Wednesday, December 10, 2014

Torture Report Time Machine

Based on what happened at Abu Ghraib, as well as the definitions of "extraordinary rendition" used by the Bush administration, I expected this week's torture report to be harrowing.  It ended up being even worse than I imagined, a catalog of crimes that ought to bring lasting shame on this country.  There has been outrage, but I wonder of its limits.  President Obama has been mum, and Secretary of State Kerry had tried to prevent its release.  Most Congressional Republicans opposed its release full stop, and Fox News has claimed its release was meant to distract from Obamacare.
 
Why haven't tales of people tortured due to mistaken identity moved the nation's conscience?  Why is there only limited disgust at rectal feeding and sleep deprivation techniques of the kind used by Stalin's secret police?  Why is there no outcry to have the criminals responsible for these enormities clapped in irons and made to bow to justice?  You could argue that torture, like practically everything else, has been turned into a partisan issue.  Perhaps, but that does not explain why the outrage is only limited to the left of center, and the large, soft American middle appears to be almost completely unmoved.  No, there is so little outrage because this is what most Americans secretly wanted to happen.

Let's take a trip back in time, shall we?  We live in a world where everything is forgotten, where all goes down the memory hole almost as soon as it is brought into existence.  I have made it one of my personal missions to remind people of the reality of American life in the period of hysteria that lasted roughly between 9/11 and the summer of 2005.  The 9/11 attacks provoked a kind of fearsome bloodlust in the American public, only abetted by the Bush/Cheney regime's desire to funnel that hate towards military action.  Muslim Americans were physically assaulted, and their mosques attacked.  Sikh men were murdered for the crime of wearing a turban.  In 2003, most Americans believed that Saddam Hussein had a hand in the 9/11 attacks.  They didn't just believe it because of propaganda, they believed it because they wanted revenge, and any group of Arab Muslims would do for that purpose.

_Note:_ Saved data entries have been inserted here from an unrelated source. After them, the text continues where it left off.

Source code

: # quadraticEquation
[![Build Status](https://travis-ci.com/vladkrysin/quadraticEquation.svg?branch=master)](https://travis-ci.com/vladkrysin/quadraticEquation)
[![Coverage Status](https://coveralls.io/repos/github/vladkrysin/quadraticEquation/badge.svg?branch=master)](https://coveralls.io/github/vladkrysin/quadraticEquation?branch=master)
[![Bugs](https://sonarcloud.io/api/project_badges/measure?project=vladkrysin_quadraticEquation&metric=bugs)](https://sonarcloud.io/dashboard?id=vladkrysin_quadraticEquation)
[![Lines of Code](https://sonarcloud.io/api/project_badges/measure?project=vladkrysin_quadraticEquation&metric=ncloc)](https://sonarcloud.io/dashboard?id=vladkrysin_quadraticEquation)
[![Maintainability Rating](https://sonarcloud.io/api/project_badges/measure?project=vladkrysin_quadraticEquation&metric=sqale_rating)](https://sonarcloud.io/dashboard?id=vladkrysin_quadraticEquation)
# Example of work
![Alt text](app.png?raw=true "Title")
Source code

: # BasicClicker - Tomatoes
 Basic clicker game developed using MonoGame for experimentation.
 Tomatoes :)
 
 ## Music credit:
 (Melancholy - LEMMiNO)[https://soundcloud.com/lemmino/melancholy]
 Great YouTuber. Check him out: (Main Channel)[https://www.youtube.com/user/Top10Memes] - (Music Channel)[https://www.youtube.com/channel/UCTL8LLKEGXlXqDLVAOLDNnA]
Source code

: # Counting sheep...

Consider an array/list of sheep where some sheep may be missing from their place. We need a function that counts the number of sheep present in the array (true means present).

If the vast majority of Americans were willing to smite Iraq with the hard hand of war, inevitably leading the the deaths of thousands of innocents, they hardly had any qualms about shoving food up the rectums of suspected terrorists.  They were the bad guys, after all, right?  Didn't torture work when Jack Bauer used it on 24?  You don't really want to risk letting the bad guys strike again, do you?  And so the CIA, at the behest of the highest authorities in the land, tortured and tortured and tortured.  There was a momentary shock after the revelations of Abu Ghraib, but voters returned Bush and Cheney to the White House nonetheless.  

It would be easy to limit the responsibility for the crime to Cheney/Bush, their henchmen, and the everyday jingoists who bayed for Muslim blood in the aftermath of 9/11.  However, they were enabled by a scared public willing to turn the other way while unspeakable cruelties were committed in their name.  While whistleblowers like Edward Snowden fear prosecution, those responsible for systematic torture walk free, not prosecuted by president Barack Obama.  And last of all, progressives like myself have been much too tolerant of the president's unwillingness to prosecute CIA men who probably earned promotions from their heinous acts.

I repeat: the revelations of the torture report should bring lasting shame on this country.  Perhaps more shamefully, our people have been shameless in ignoring it.  If there is any righteousness in this universe we will face a terrible reckoning.